Problem to work on: Repeat the lines from the line with "### leftOuterJoin" to the line with "## update gradle 3.5" in the listing below, keeping both end lines and adding nothing.

Records for this exercise:
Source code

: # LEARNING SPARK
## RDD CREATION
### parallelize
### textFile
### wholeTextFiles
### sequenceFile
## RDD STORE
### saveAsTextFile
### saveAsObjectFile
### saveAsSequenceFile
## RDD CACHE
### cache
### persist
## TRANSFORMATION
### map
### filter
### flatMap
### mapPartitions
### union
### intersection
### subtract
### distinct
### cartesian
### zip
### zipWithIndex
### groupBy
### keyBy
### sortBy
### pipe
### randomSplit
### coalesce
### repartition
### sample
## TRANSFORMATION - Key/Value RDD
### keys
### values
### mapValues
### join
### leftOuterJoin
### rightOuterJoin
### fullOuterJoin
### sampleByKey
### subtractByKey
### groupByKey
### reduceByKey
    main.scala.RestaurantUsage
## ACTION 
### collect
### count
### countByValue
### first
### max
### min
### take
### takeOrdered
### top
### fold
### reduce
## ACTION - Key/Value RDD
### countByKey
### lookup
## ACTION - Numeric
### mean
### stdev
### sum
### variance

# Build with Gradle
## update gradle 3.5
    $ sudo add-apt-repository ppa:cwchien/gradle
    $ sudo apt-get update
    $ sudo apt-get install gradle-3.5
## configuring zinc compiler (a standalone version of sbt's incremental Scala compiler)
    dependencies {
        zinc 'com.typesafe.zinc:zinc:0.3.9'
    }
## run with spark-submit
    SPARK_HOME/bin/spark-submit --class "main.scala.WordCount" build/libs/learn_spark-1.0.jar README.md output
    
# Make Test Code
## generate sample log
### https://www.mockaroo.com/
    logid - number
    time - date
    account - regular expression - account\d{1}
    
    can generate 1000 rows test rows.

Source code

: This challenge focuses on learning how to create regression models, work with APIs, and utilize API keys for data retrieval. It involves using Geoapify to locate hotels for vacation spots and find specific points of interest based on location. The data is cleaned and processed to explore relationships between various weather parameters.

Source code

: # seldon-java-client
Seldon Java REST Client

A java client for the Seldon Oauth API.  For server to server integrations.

Answer to this problem:
### leftOuterJoin
### rightOuterJoin
### fullOuterJoin
### sampleByKey
### subtractByKey
### groupByKey
### reduceByKey
    main.scala.RestaurantUsage
## ACTION 
### collect
### count
### countByValue
### first
### max
### min
### take
### takeOrdered
### top
### fold
### reduce
## ACTION - Key/Value RDD
### countByKey
### lookup
## ACTION - Numeric
### mean
### stdev
### sum
### variance

# Build with Gradle
## update gradle 3.5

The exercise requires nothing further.